Back to Demi Lovato and Ben Affleck. The public discourse around their relapses is a reflection about the hurdles that remain in destigmatizing relapse. Unlike the first time someone gets sober, relapse can bring a whole new layer of shame into the picture. Many people who have had some recovery and relapse feel like they “should have known better”. It is also especially difficult for loved ones to get their mind around a relapse (“I thought everything was going so well?”). Too often a relapser feels like a bad person trying to ‘get good’ again, instead of what they are which is a sick person trying to get well again.
Here is where we need to change the dialogue surrounding relapse. In some recovery communities, there is a notion that a relapse brings someone back to the very beginning, when in fact this is not the case. Everything you learn as a part of your recovery – and your relapse – is of value. When it comes to relapse, like any other chronic disease, the idea is to shorten the acuity and duration of the active relapse. It is NOT a failure to relapse, it is a sign that something in your program of recovery needs to change and/or be addressed.
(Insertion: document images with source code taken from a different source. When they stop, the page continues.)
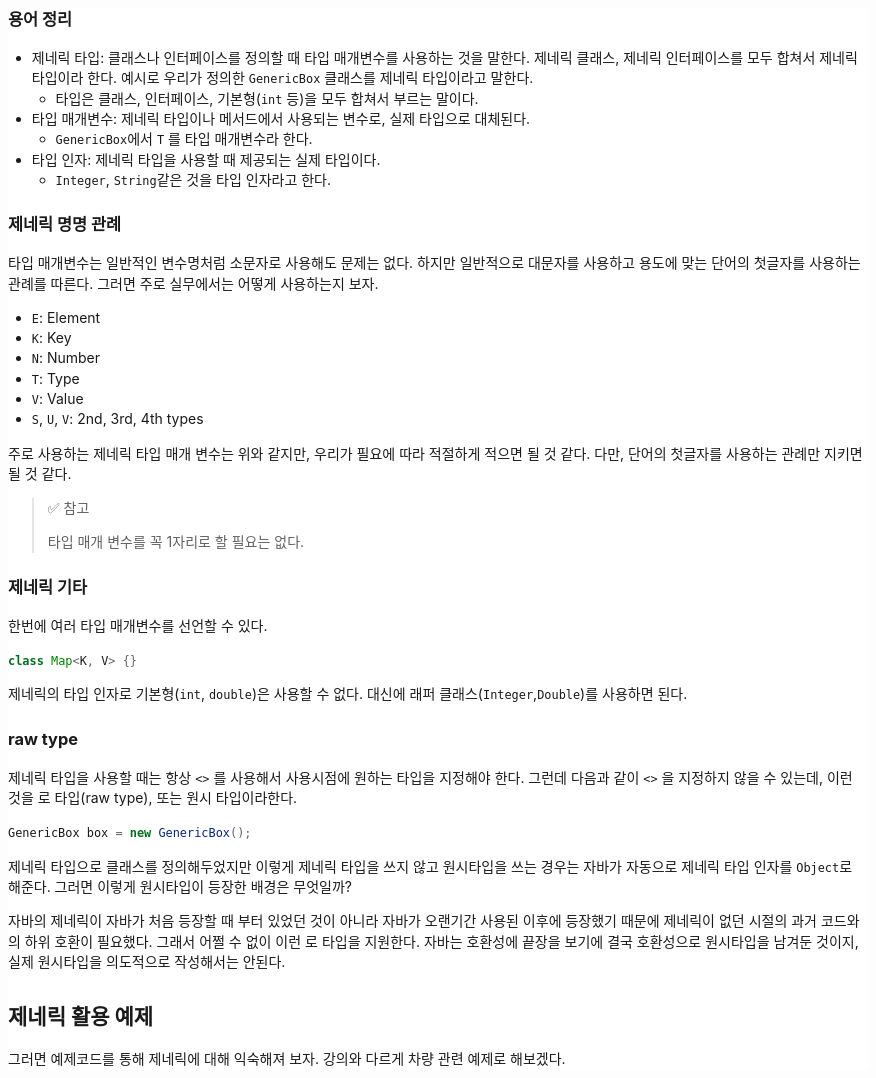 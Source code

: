 ### 용어 정리

- 제네릭 타입: 클래스나 인터페이스를 정의할 때 타입 매개변수를 사용하는 것을 말한다. 제네릭 클래스, 제네릭 인터페이스를 모두 합쳐서 제네릭 타입이라 한다. 예시로 우리가 정의한 `GenericBox` 클래스를 제네릭 타입이라고 말한다.
  - 타입은 클래스, 인터페이스, 기본형(`int` 등)을 모두 합쳐서 부르는 말이다.
- 타입 매개변수: 제네릭 타입이나 메서드에서 사용되는 변수로, 실제 타입으로 대체된다.
  - `GenericBox`에서 `T` 를 타입 매개변수라 한다.
- 타입 인자: 제네릭 타입을 사용할 때 제공되는 실제 타입이다.
  - `Integer`, `String`같은 것을 타입 인자라고 한다.

### 제네릭 명명 관례

타입 매개변수는 일반적인 변수명처럼 소문자로 사용해도 문제는 없다. 하지만 일반적으로 대문자를 사용하고 용도에 맞는 단어의 첫글자를 사용하는 관례를 따른다. 그러면 주로 실무에서는 어떻게 사용하는지 보자.

- `E`: Element
- `K`: Key
- `N`: Number
- `T`: Type
- `V`: Value
- `S`, `U`, `V`: 2nd, 3rd, 4th types

주로 사용하는 제네릭 타입 매개 변수는 위와 같지만, 우리가 필요에 따라 적절하게 적으면 될 것 같다. 다만, 단어의 첫글자를 사용하는 관례만 지키면 될 것 같다.

> ✅ 참고
>
> 타입 매개 변수를 꼭 1자리로 할 필요는 없다.

### 제네릭 기타

한번에 여러 타입 매개변수를 선언할 수 있다.

``` java
class Map<K, V> {}
```

제네릭의 타입 인자로 기본형(`int`, `double`)은 사용할 수 없다. 대신에 래퍼 클래스(`Integer`,`Double`)를 사용하면 된다.

### raw type

제네릭 타입을 사용할 때는 항상 `<>` 를 사용해서 사용시점에 원하는 타입을 지정해야 한다. 그런데 다음과 같이 `<>` 을 지정하지 않을 수 있는데, 이런 것을 로 타입(raw type), 또는 원시 타입이라한다.

``` java
GenericBox box = new GenericBox();
```

제네릭 타입으로 클래스를 정의해두었지만 이렇게 제네릭 타입을 쓰지 않고 원시타입을 쓰는 경우는 자바가 자동으로 제네릭 타입 인자를 `Object`로 해준다. 그러면 이렇게 원시타입이 등장한 배경은 무엇일까?

자바의 제네릭이 자바가 처음 등장할 때 부터 있었던 것이 아니라 자바가 오랜기간 사용된 이후에 등장했기 때문에 제네릭이 없던 시절의 과거 코드와의 하위 호환이 필요했다. 그래서 어쩔 수 없이 이런 로 타입을 지원한다. 자바는 호환성에 끝장을 보기에 결국 호환성으로 원시타입을 남겨둔 것이지, 실제 원시타입을 의도적으로 작성해서는 안된다.

## 제네릭 활용 예제

그러면 예제코드를 통해 제네릭에 대해 익숙해져 보자. 강의와 다르게 차량 관련 예제로 해보겠다.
“Relapse Doesn’t Have to be Part of Recovery” is an expression that is often used when it comes to relapse, and it’s not particularly helpful or realistic, as approximately half of the people in recovery deal with relapse at one point – often more than once. If a cancer patient in remission develops more cancer cells, the treating physician makes adjustments to the course of treatment. It is the same with relapse. Ask for help, identify the symptoms, and change the course of your recovery program. You are NOT back to “day one”, as every bit of knowledge you gleaned in your recovery is progress. Your recovery is not defined by relapse, but rather what you learn from it.
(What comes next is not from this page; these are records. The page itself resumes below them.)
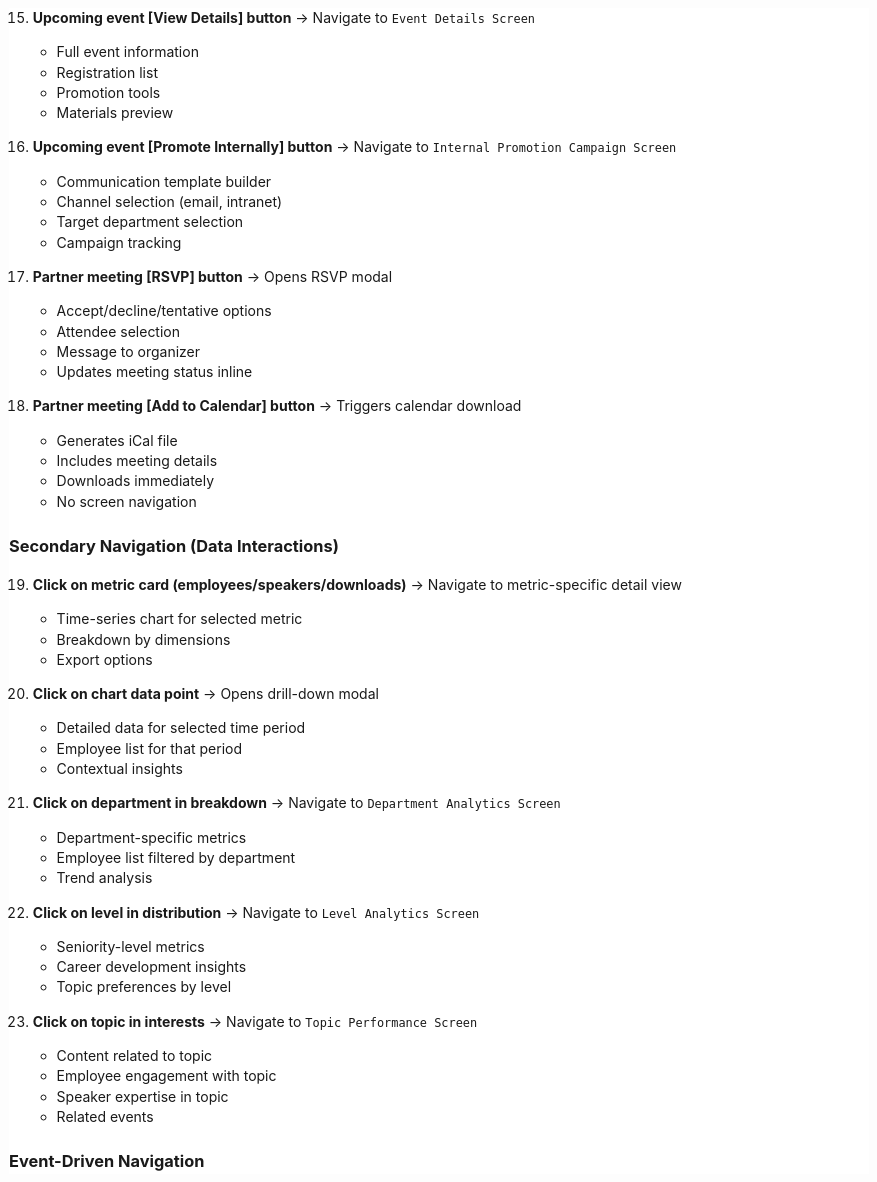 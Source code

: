 15. **Upcoming event [View Details] button** → Navigate to `Event Details Screen`
    - Full event information
    - Registration list
    - Promotion tools
    - Materials preview

16. **Upcoming event [Promote Internally] button** → Navigate to `Internal Promotion Campaign Screen`
    - Communication template builder
    - Channel selection (email, intranet)
    - Target department selection
    - Campaign tracking

17. **Partner meeting [RSVP] button** → Opens RSVP modal
    - Accept/decline/tentative options
    - Attendee selection
    - Message to organizer
    - Updates meeting status inline

18. **Partner meeting [Add to Calendar] button** → Triggers calendar download
    - Generates iCal file
    - Includes meeting details
    - Downloads immediately
    - No screen navigation

### Secondary Navigation (Data Interactions)

19. **Click on metric card (employees/speakers/downloads)** → Navigate to metric-specific detail view
    - Time-series chart for selected metric
    - Breakdown by dimensions
    - Export options

20. **Click on chart data point** → Opens drill-down modal
    - Detailed data for selected time period
    - Employee list for that period
    - Contextual insights

21. **Click on department in breakdown** → Navigate to `Department Analytics Screen`
    - Department-specific metrics
    - Employee list filtered by department
    - Trend analysis

22. **Click on level in distribution** → Navigate to `Level Analytics Screen`
    - Seniority-level metrics
    - Career development insights
    - Topic preferences by level

23. **Click on topic in interests** → Navigate to `Topic Performance Screen`
    - Content related to topic
    - Employee engagement with topic
    - Speaker expertise in topic
    - Related events

### Event-Driven Navigation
If a relapse happens to you, don’t despair or allow shame to block you from moving forward. You are not a failure, nor are you weak or flawed in any way. Ask someone for help, whether it’s a therapist, doctor, counselor, recovery coach, or someone else in recovery – it is nearly impossible to pull yourself out of relapse alone. Resist negative, self-deprecating thoughts, as they fuel shame and keep you stuck. Evaluate what was working – and what wasn’t – in your program of recovery and make adjustments accordingly.
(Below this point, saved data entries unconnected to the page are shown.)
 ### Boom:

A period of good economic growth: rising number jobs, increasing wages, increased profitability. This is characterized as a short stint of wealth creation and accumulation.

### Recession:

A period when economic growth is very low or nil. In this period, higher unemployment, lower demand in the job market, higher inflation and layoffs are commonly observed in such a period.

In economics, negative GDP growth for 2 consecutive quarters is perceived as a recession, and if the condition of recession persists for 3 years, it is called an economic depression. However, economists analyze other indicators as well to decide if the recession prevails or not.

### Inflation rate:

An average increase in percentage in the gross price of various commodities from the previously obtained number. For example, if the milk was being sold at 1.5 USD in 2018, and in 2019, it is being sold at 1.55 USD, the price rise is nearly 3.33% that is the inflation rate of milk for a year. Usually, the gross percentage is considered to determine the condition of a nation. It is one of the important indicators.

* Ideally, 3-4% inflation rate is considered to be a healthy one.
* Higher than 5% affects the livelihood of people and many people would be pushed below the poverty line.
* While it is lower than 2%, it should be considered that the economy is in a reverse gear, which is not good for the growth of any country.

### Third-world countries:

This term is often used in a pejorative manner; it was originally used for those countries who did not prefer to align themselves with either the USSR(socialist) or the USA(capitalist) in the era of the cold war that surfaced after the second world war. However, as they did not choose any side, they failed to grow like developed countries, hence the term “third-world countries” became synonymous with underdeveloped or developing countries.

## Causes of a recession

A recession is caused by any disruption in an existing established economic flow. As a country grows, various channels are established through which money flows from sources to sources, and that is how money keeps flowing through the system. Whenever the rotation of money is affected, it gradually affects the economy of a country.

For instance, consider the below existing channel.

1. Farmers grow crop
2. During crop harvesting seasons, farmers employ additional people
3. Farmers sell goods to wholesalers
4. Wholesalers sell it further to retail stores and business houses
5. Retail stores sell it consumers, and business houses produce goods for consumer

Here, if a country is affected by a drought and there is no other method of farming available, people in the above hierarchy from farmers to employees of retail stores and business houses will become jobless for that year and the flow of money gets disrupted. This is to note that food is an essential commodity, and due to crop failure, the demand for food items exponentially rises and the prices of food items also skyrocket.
Think of it this way: if you were driving to Los Angeles from Boston and you got lost in Chicago, would you drive all the way back to Boston and start over? No. You would consult people who know how to get to Los Angeles, adjust your path, and continue on. The same is true of relapse. Every bit of progress you have made is still there, and the idea is to build upon what works, cultivate awareness, keep an eye out for the signs of emotional and/or mental relapse, and make changes as needed along the way. There is hope, and you are not alone.